J'ouvre. En face de moi un homme grand, blond, transpirant. Un mélange de Gérard Depardieu et du frère de Jim Carrey dans "The Truman Show", en encore un peu plus étrange.

- Bonjour,
dit-il.
- Bonjour Monsieur, dis-je en accentuant mon intonation, très sûr de mon effet.

Et à partir de là, il se mit à vomir des paroles à la vitesse grand V, un papier à la main. Je n'étais à Paris que depuis un mois et ne comprenais pratiquement pas un mot de ce qu'il racontait.

- Pardon?

Il répétait son histoire exactement à la même vitesse. Ce coup-ci je réussis à déchiffrer un mot par ci par là. Il m'a semblé qu'il s'agissait de quelque chose lié aux vacances.

- Je peux voir? demandais-je, désignant le papier qu'il tenait à la main.Ma question le mit hors de lui.

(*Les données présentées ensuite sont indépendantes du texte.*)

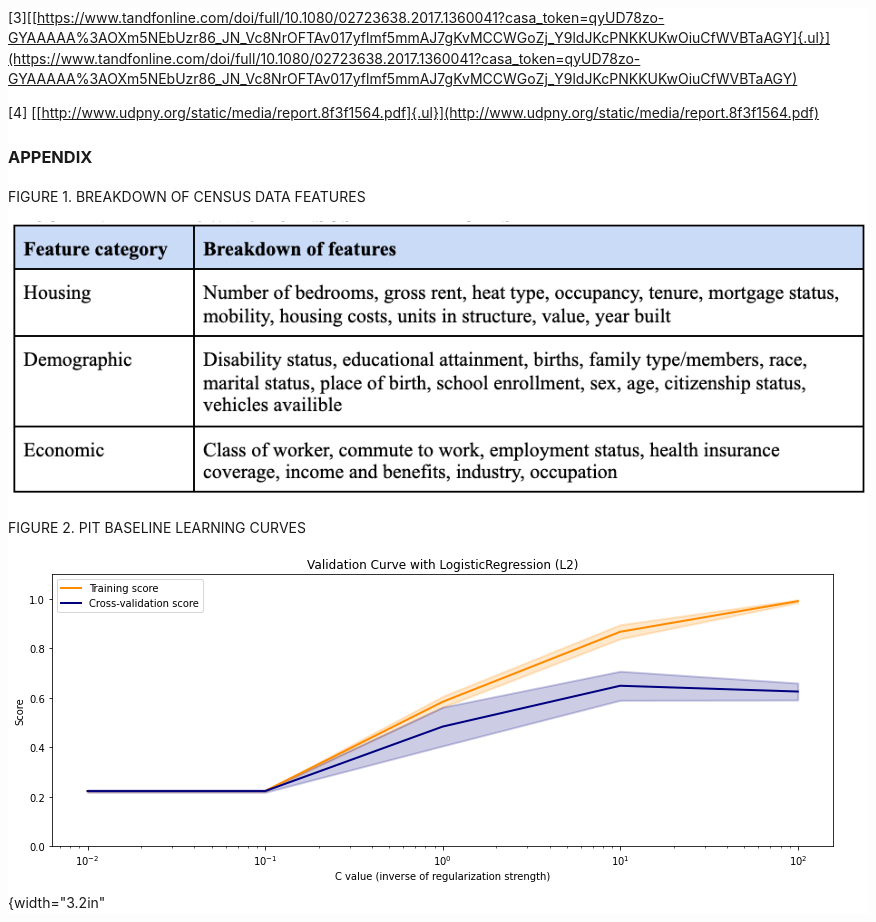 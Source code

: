 \[3\][[https://www.tandfonline.com/doi/full/10.1080/02723638.2017.1360041?casa_token=qyUD78zo-GYAAAAA%3AOXm5NEbUzr86_JN_Vc8NrOFTAv017yflmf5mmAJ7gKvMCCWGoZj_Y9ldJKcPNKKUKwOiuCfWVBTaAGY]{.ul}](https://www.tandfonline.com/doi/full/10.1080/02723638.2017.1360041?casa_token=qyUD78zo-GYAAAAA%3AOXm5NEbUzr86_JN_Vc8NrOFTAv017yflmf5mmAJ7gKvMCCWGoZj_Y9ldJKcPNKKUKwOiuCfWVBTaAGY)

\[4\]
[[http://www.udpny.org/static/media/report.8f3f1564.pdf]{.ul}](http://www.udpny.org/static/media/report.8f3f1564.pdf)

### APPENDIX

FIGURE 1. BREAKDOWN OF CENSUS DATA FEATURES

  ![](./images/media/appendixFigure1.png)

FIGURE 2. PIT BASELINE LEARNING CURVES

![](./images/media/image24.png){width="3.2in" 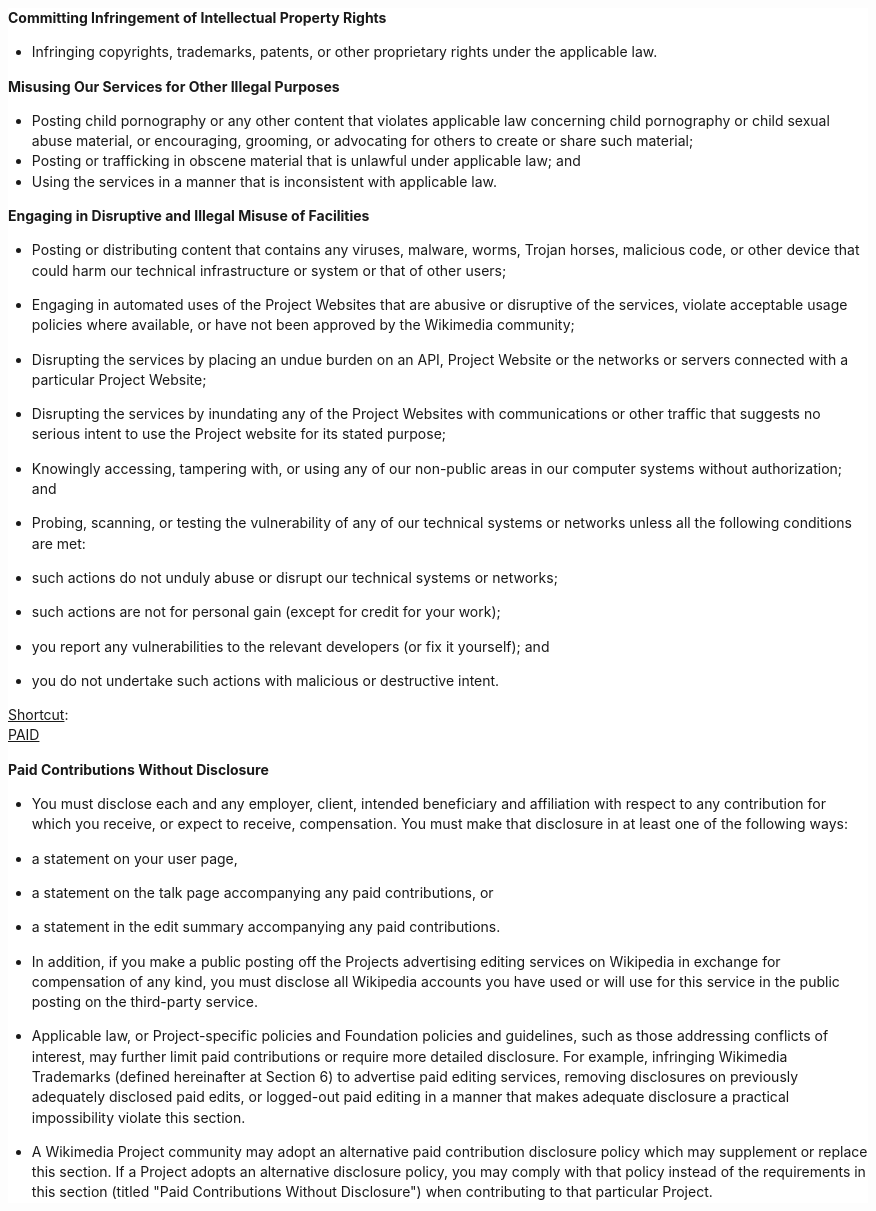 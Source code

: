 **Committing Infringement of Intellectual Property Rights**

*   Infringing copyrights, trademarks, patents, or other proprietary rights under the applicable law.

**Misusing Our Services for Other Illegal Purposes**

*   Posting child pornography or any other content that violates applicable law concerning child pornography or child sexual abuse material, or encouraging, grooming, or advocating for others to create or share such material;
*   Posting or trafficking in obscene material that is unlawful under applicable law; and
*   Using the services in a manner that is inconsistent with applicable law.

**Engaging in Disruptive and Illegal Misuse of Facilities**

*   Posting or distributing content that contains any viruses, malware, worms, Trojan horses, malicious code, or other device that could harm our technical infrastructure or system or that of other users;
*   Engaging in automated uses of the Project Websites that are abusive or disruptive of the services, violate acceptable usage policies where available, or have not been approved by the Wikimedia community;
*   Disrupting the services by placing an undue burden on an API, Project Website or the networks or servers connected with a particular Project Website;
*   Disrupting the services by inundating any of the Project Websites with communications or other traffic that suggests no serious intent to use the Project website for its stated purpose;
*   Knowingly accessing, tampering with, or using any of our non-public areas in our computer systems without authorization; and
*   Probing, scanning, or testing the vulnerability of any of our technical systems or networks unless all the following conditions are met:

*   such actions do not unduly abuse or disrupt our technical systems or networks;
*   such actions are not for personal gain (except for credit for your work);
*   you report any vulnerabilities to the relevant developers (or fix it yourself); and
*   you do not undertake such actions with malicious or destructive intent.

[Shortcut](https://foundation.wikimedia.org/wiki/Wikimedia:Shortcuts "Wikimedia:Shortcuts"):  
[PAID](https://foundation.wikimedia.org/wiki/PAID "PAID")

**Paid Contributions Without Disclosure**

*   You must disclose each and any employer, client, intended beneficiary and affiliation with respect to any contribution for which you receive, or expect to receive, compensation. You must make that disclosure in at least one of the following ways:

*   a statement on your user page,
*   a statement on the talk page accompanying any paid contributions, or
*   a statement in the edit summary accompanying any paid contributions.

*   In addition, if you make a public posting off the Projects advertising editing services on Wikipedia in exchange for compensation of any kind, you must disclose all Wikipedia accounts you have used or will use for this service in the public posting on the third-party service.
*   Applicable law, or Project-specific policies and Foundation policies and guidelines, such as those addressing conflicts of interest, may further limit paid contributions or require more detailed disclosure. For example, infringing Wikimedia Trademarks (defined hereinafter at Section 6) to advertise paid editing services, removing disclosures on previously adequately disclosed paid edits, or logged-out paid editing in a manner that makes adequate disclosure a practical impossibility violate this section.
*   A Wikimedia Project community may adopt an alternative paid contribution disclosure policy which may supplement or replace this section. If a Project adopts an alternative disclosure policy, you may comply with that policy instead of the requirements in this section (titled "Paid Contributions Without Disclosure") when contributing to that particular Project.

- Mais c'est la même chose que je viens de répéter DEUX fois!

Ça, j'ai bien compris.

De la fumée lui sortait du nez. C'était les prémisses d'un véritable bras de fer. Lui, transpirant de plus belle et moi tirant le papier dans l'espoir de comprendre, enfin, de quoi il s'agissait. Cette relation ne commençait pas sur de très bonnes bases et je ne réussis même pas à tout lire. Tout a empiré lorsque je butais sur un mot.

- Qu'est ce que c'est Pâques? Je n'avais jamais entendu parler d'une chose pareille. Très vite, j'échafaudais un scénario dans ma tête: il travaillait au zoo, allait partir en vacances et faisait une quête pour que ses pacas* ne manquent de rien pendant son absence.

Pas de réponse. La tension était palpable. Il était si rouge que je pensais qu'il allait exploser. Il fallait trouver une issue, et vite.

Je pris mon air dur, genre mauvais garçon et le regardais droit dans les yeux. Il fit pareil, sauf qu'il était tout transpirant et bien plus impressionnant que moi.

- Désolé, Monsieur, mais je n'ai absolument rien compris.
- Moi non plus,
dit-il en grognant.

La chaleur de son haleine me fit dresser les cheveux sur la tête.

Le type a tourné les talons et s'est éloigné dans le couloir en grondant. Avant même que j'aie le temps de fermer la porte j'entendis un "putain" retentir.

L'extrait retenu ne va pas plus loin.